L’association des descendants d’Andriantompo­koindrindra précise toutefois que seuls « les symboles visibles ont été touchés ». « Rien n’a frappé l’endroit où est caché le corps d’Andriatompo­koin­drindra », poursuit-elle, estimant que « ce qui est sacré dans le cœur de chacun est resté intact ». « Ceux qui ont commis cet acte infâme n’atteindront jamais leur objectif », ajoute l’association qui voit derrière l’incendie une main criminelle.

Le maire d’Ambohi­malaza Miray, Mbola Rama­nantsoa, qui n’exclut pas la thèse d’un accident compte tenu des difficultés d’accès au site, n’écarte pas non plus la possibilité d’un incendie criminel. « Avoir mis le feu à cet endroit peut être perçu comme une volonté de détruire certaines valeurs », analyse-t-il.

Menaces

Hemerson Andrianetra­zafy, historien de l’art et artiste plasticien, y voit le signe d’une « fissure de la société malgache ». « Ces incendies qui frappent des lieux sacrés illustrent les divergences d’opinions qui portent atteinte à nos valeurs », souligne-t-il, ajoutant que Madagascar subit aujourd’hui de « grandes épreuves ».

« Les Malgaches n’ont plus aucun respect pour les structures ancestrales et pour les traditions », déplore-t-il par ailleurs. « C’est l’une des raisons de toutes ces vindictes populaires, et c’est peut-être aussi l’une des causes de ces incendies qui frappent notre patrimoine », indique-t-il encore.
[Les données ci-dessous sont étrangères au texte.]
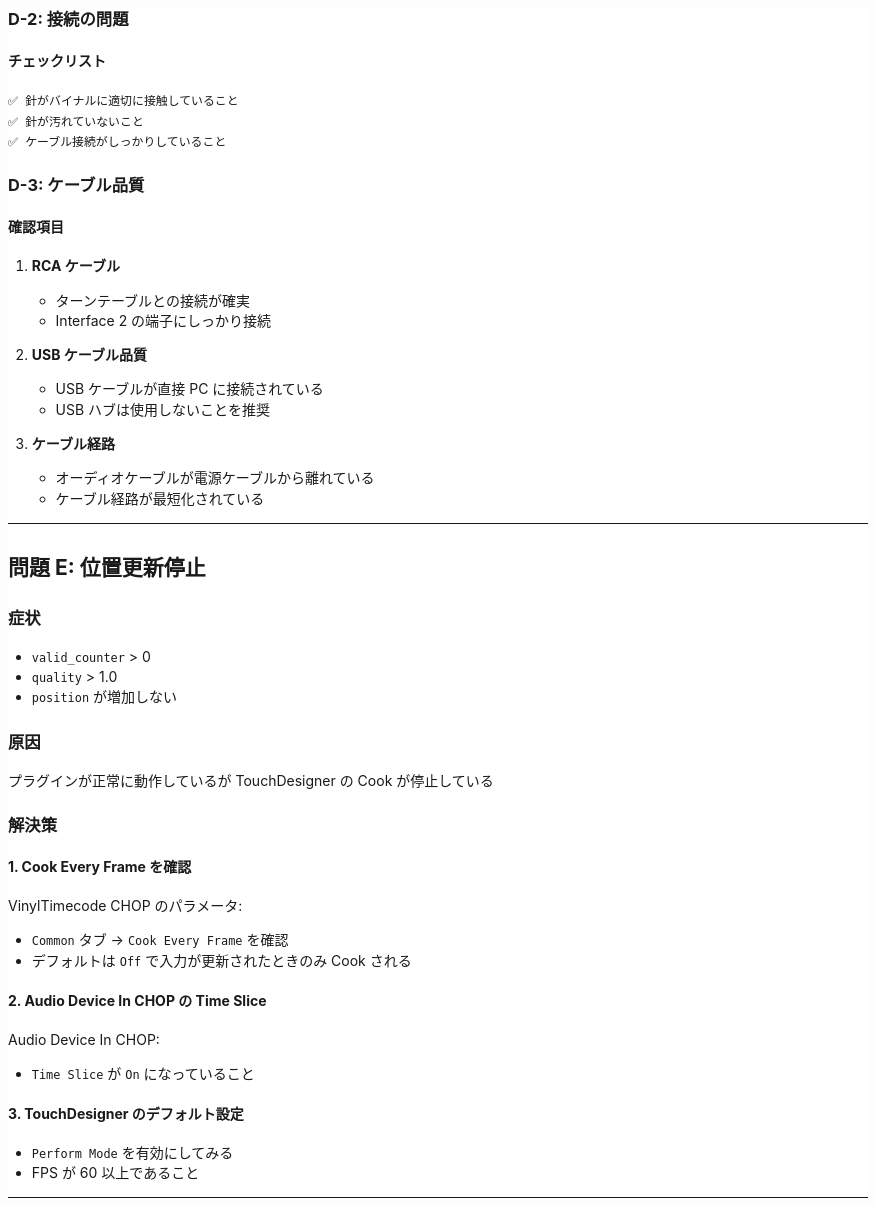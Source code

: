 ### D-2: 接続の問題

#### チェックリスト
```
✅ 針がバイナルに適切に接触していること
✅ 針が汚れていないこと
✅ ケーブル接続がしっかりしていること
```

### D-3: ケーブル品質

#### 確認項目
1. **RCA ケーブル**
   - ターンテーブルとの接続が確実
   - Interface 2 の端子にしっかり接続

2. **USB ケーブル品質**
   - USB ケーブルが直接 PC に接続されている
   - USB ハブは使用しないことを推奨

3. **ケーブル経路**
   - オーディオケーブルが電源ケーブルから離れている
   - ケーブル経路が最短化されている

---

## 問題 E: 位置更新停止

### 症状
- `valid_counter` > 0
- `quality` > 1.0
- `position` が増加しない

### 原因
プラグインが正常に動作しているが TouchDesigner の Cook が停止している

### 解決策

#### 1. Cook Every Frame を確認

VinylTimecode CHOP のパラメータ:
- `Common` タブ → `Cook Every Frame` を確認
- デフォルトは `Off` で入力が更新されたときのみ Cook される

#### 2. Audio Device In CHOP の Time Slice

Audio Device In CHOP:
- `Time Slice` が `On` になっていること

#### 3. TouchDesigner のデフォルト設定

- `Perform Mode` を有効にしてみる
- FPS が 60 以上であること

---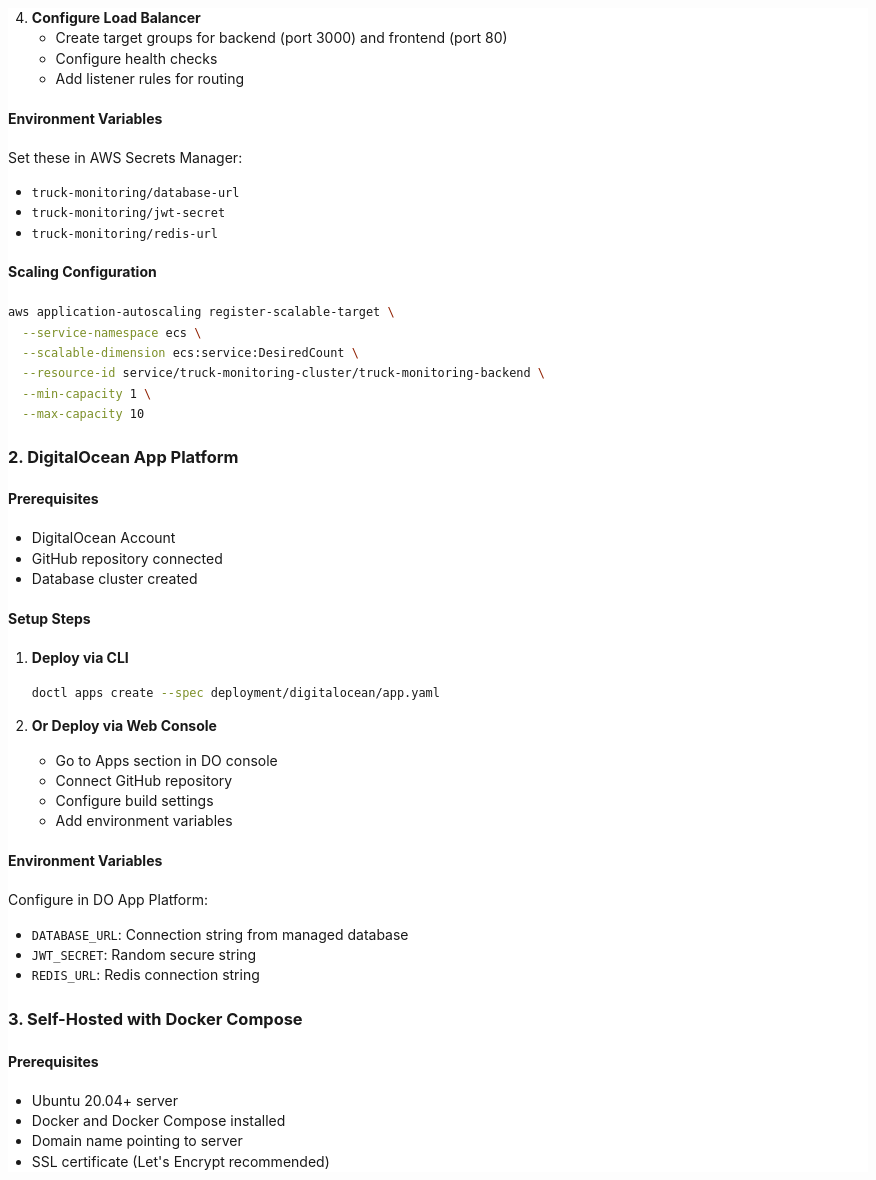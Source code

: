 4. **Configure Load Balancer**
   - Create target groups for backend (port 3000) and frontend (port 80)
   - Configure health checks
   - Add listener rules for routing

#### Environment Variables
Set these in AWS Secrets Manager:
- `truck-monitoring/database-url`
- `truck-monitoring/jwt-secret`
- `truck-monitoring/redis-url`

#### Scaling Configuration
```bash
aws application-autoscaling register-scalable-target \
  --service-namespace ecs \
  --scalable-dimension ecs:service:DesiredCount \
  --resource-id service/truck-monitoring-cluster/truck-monitoring-backend \
  --min-capacity 1 \
  --max-capacity 10
```

### 2. DigitalOcean App Platform

#### Prerequisites
- DigitalOcean Account
- GitHub repository connected
- Database cluster created

#### Setup Steps

1. **Deploy via CLI**
   ```bash
   doctl apps create --spec deployment/digitalocean/app.yaml
   ```

2. **Or Deploy via Web Console**
   - Go to Apps section in DO console
   - Connect GitHub repository
   - Configure build settings
   - Add environment variables

#### Environment Variables
Configure in DO App Platform:
- `DATABASE_URL`: Connection string from managed database
- `JWT_SECRET`: Random secure string
- `REDIS_URL`: Redis connection string

### 3. Self-Hosted with Docker Compose

#### Prerequisites
- Ubuntu 20.04+ server
- Docker and Docker Compose installed
- Domain name pointing to server
- SSL certificate (Let's Encrypt recommended)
En effet, le Rova d’Ambo­hi­malaza n’est pas le premier site royal du patrimoine national à avoir été victime d’un incendie ces dernières années. Les collines d’Ilafy, d’Ambohi­tri­manjaka et d’Ambohidra­trimo ont été la proie des flammes, celles-ci ayant même détruit les cases royales d’Ambohidra­trimo en 2015. Une tentative d’incendie a également été perpétrée sur le Rova d’Antsa­hadinta. Malgré toutes ces menaces sur le patri­moine national, aucune mesure concrète de prévention et de protection n’est prise par les autorités chargées de sa protection.

Fief d’Andriantompo­koindrindra, l’aîné du roi Ralambo, Ambohimalaza « présente un incontestable intérêt, par ses nombreux souvenirs du passé », souligne le ministère chargé du Patri­moine sur son site. Outre l’aspect architectural d’un site royal, accueillant la tombe du Prince mais aussi celles de sa mère, de ses épouses et de ses fils, et parfaitement entretenu, le Rova d’Ambohi­malaza rappelle surtout l’histoire d’un aîné qui cède sa place au cadet dans la succession dans un souci de coordination de la gestion du royaume.

Cet esprit, les natifs d’Ambohimalaza entendent le garder, et dès l’annonce de l’incendie, les descendants du Prince Andriantom­poindrindra parlent de reconstruction. « Les descendants ne baisseront pas les bras. Ce qui a été brûlé renaîtra de ses cendres. Ce qui est tombé sera relevé. Ce qui a été détruit sera reconstruit. Et ce sera mieux que ce qui était là avant. Car ce que d’aucuns croient être une destruction sera le levier de la refondation », écrivent-ils dans leur communiqué.